Investment cash flow captures the cash associated with the purchase and sale of fixed assets. Typically, this involves the purchase or sale of machinery, technology, automobiles, real estate, or perhaps shares in other companies. When investment cash flow comes out negative, it doesn’t automatically mean there’s a problem – it often simply means that the company is investing in its development.

However, from a legal and economic point of view, it is important that these investments do not jeopardise the company’s ability to pay current liabilities – i.e. that one large investment does not leave wages, taxes or supplier invoices hanging.

3. Financial cash flow

Financial cash flow refers to how the company is financed externally. This includes primarily income from loans and borrowings, shareholder deposits, proceeds from the issue of shares or other securities, but also dividend payments to shareholders and principal repayments on loans. This component therefore shows when the firm receives money from creditors and owners and when it returns it.
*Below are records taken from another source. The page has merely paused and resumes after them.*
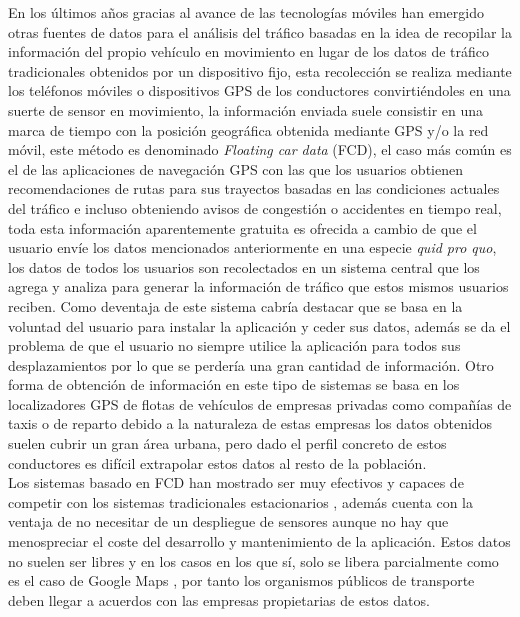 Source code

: \documentclass[../proyecto.tex]{subfiles}
\begin{document}
En los últimos años gracias al avance de las tecnologías móviles han emergido otras fuentes de datos para el análisis del tráfico basadas en la idea de recopilar la información del propio vehículo en movimiento en lugar de los datos de tráfico tradicionales obtenidos por un dispositivo fijo, esta recolección se realiza mediante los teléfonos móviles o dispositivos GPS de los conductores convirtiéndoles en una suerte de sensor en movimiento, la información enviada suele consistir en una marca de tiempo con la posición geográfica obtenida mediante GPS y/o la red móvil, este método es denominado \textit{Floating car data} (FCD), el caso más común es el de las aplicaciones de navegación GPS con las que los usuarios obtienen recomendaciones de rutas para sus trayectos basadas en las condiciones actuales del tráfico e incluso obteniendo avisos de congestión o accidentes en tiempo real, toda esta información aparentemente gratuita es ofrecida a cambio de que el usuario envíe los datos mencionados anteriormente en una especie \textit{quid pro quo}, los datos de todos los usuarios son recolectados en un sistema central que los agrega y analiza para generar la información de tráfico que estos mismos usuarios reciben. Como deventaja de este sistema cabría destacar que se basa en la voluntad del usuario para instalar la aplicación y ceder sus datos, además se da el problema de que el usuario no siempre utilice la aplicación para todos sus desplazamientos por lo que se perdería una gran cantidad de información. Otro forma de obtención de información en este tipo de sistemas se basa en los localizadores GPS de flotas de vehículos de empresas privadas como compañías de taxis o de reparto \cite{HUANG2018318} debido a la naturaleza de estas empresas los datos obtenidos suelen cubrir un gran área urbana, pero dado el perfil concreto de estos conductores es difícil extrapolar estos datos al resto de la población.\\

Los sistemas basado en FCD han mostrado ser muy efectivos y capaces de competir con los sistemas tradicionales estacionarios \cite{KESSLER2018299} \cite{NARANJO2010}  \cite{KESSLER2018299} \cite{GUILLAUME2008}, además cuenta con la ventaja de no necesitar de un despliegue de sensores aunque no hay que menospreciar el coste del desarrollo y mantenimiento de la aplicación. Estos datos no suelen ser libres y en los casos en los que sí, solo se libera parcialmente como es el caso de Google Maps \cite{LI20194}, por tanto los organismos públicos de transporte deben llegar a acuerdos con las empresas propietarias de estos datos.\\
\end{document}
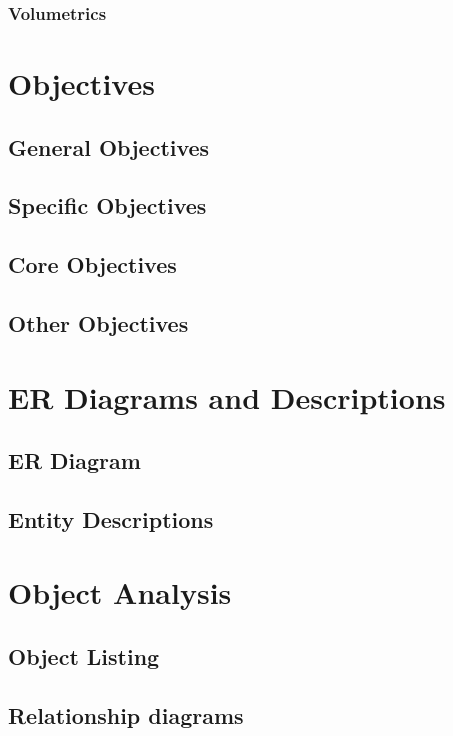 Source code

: \documentclass[12pt]{report}
\begin{document}
\subsubsection{Volumetrics}

\section{Objectives}

\subsection{General Objectives}

\subsection{Specific Objectives}

\subsection{Core Objectives}

\subsection{Other Objectives}

\section{ER Diagrams and Descriptions}

\subsection{ER Diagram}

\subsection{Entity Descriptions}

\section{Object Analysis}

\subsection{Object Listing}

\subsection{Relationship diagrams}
\end{document}
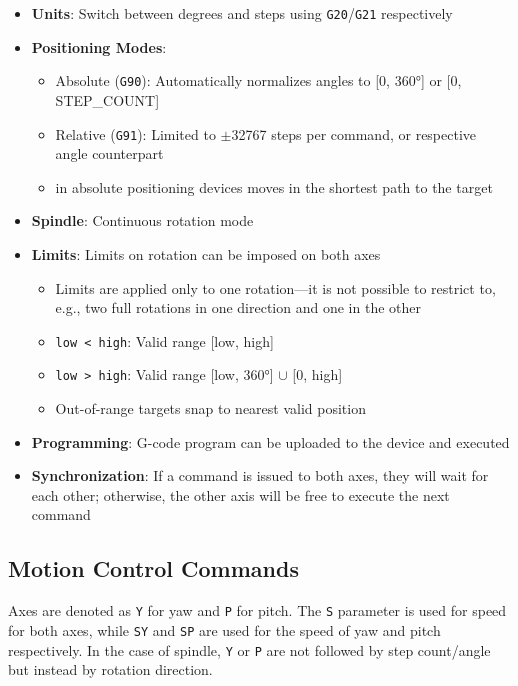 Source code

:\begin{itemize}
  \item \textbf{Units}: Switch between degrees and steps using \texttt{G20}/\texttt{G21} respectively
  \item \textbf{Positioning Modes}:
    \begin{itemize}
      \item Absolute (\texttt{G90}): Automatically normalizes angles to [0, 360°] or [0, STEP\_COUNT]
      \item Relative (\texttt{G91}): Limited to $\pm$32767 steps per command, or respective angle counterpart
      \item in absolute positioning devices moves in the shortest path to the target
    \end{itemize}
  \item \textbf{Spindle}: Continuous rotation mode
  \item \textbf{Limits}: Limits on rotation can be imposed on both axes
    \begin{itemize}
      \item Limits are applied only to one rotation—it is not possible to restrict to, e.g., two full rotations in one direction and one in the other
      \item \texttt{low < high}: Valid range [low, high]
      \item \texttt{low > high}: Valid range [low, 360°] $\cup$ [0, high]
      \item Out-of-range targets snap to nearest valid position
    \end{itemize}
  \item \textbf{Programming}: G-code program can be uploaded to the device and executed
  \item \textbf{Synchronization}: If a command is issued to both axes, they will wait for each other; otherwise, the other axis will be free to execute the next command
\end{itemize}
\newpage

\subsection*{Motion Control Commands}

Axes are denoted as \texttt{Y} for yaw and \texttt{P} for pitch. The \texttt{S} parameter is used for speed for both axes, while \texttt{SY} and \texttt{SP} are used for the speed of yaw and pitch respectively. In the case of spindle, \texttt{Y} or \texttt{P} are not followed by step count/angle but instead by rotation direction.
From a legal and risk management perspective, it is essential that the company does not rely on funding from this component as the only means of survival – the long-term patching up of negative operating cash flow with new loans may in effect be an argument that the statutory bodies have merely postponed the inevitable and failed to react in time to impending bankruptcy.

What matters is how the three components of cash flow behave together. There may be a situation where a company is making a profit operationally, so has a positive operating cash flow, but drowns all its cash in investments. If the statutory bodies invest in this way without a sensible plan, thereby jeopardising the company’s ability to pay its liabilities, they may fall foul of the duty of care.

Conversely, it is not impossible that the company will temporarily have negative operating cash flow, but will cover it in a prudent and considered manner by external financing, for example, a loan or shareholder contributions. The important thing is to keep a close eye on the possibility of bankruptcy and to continuously assess whether such financing is still sustainable and legally safe.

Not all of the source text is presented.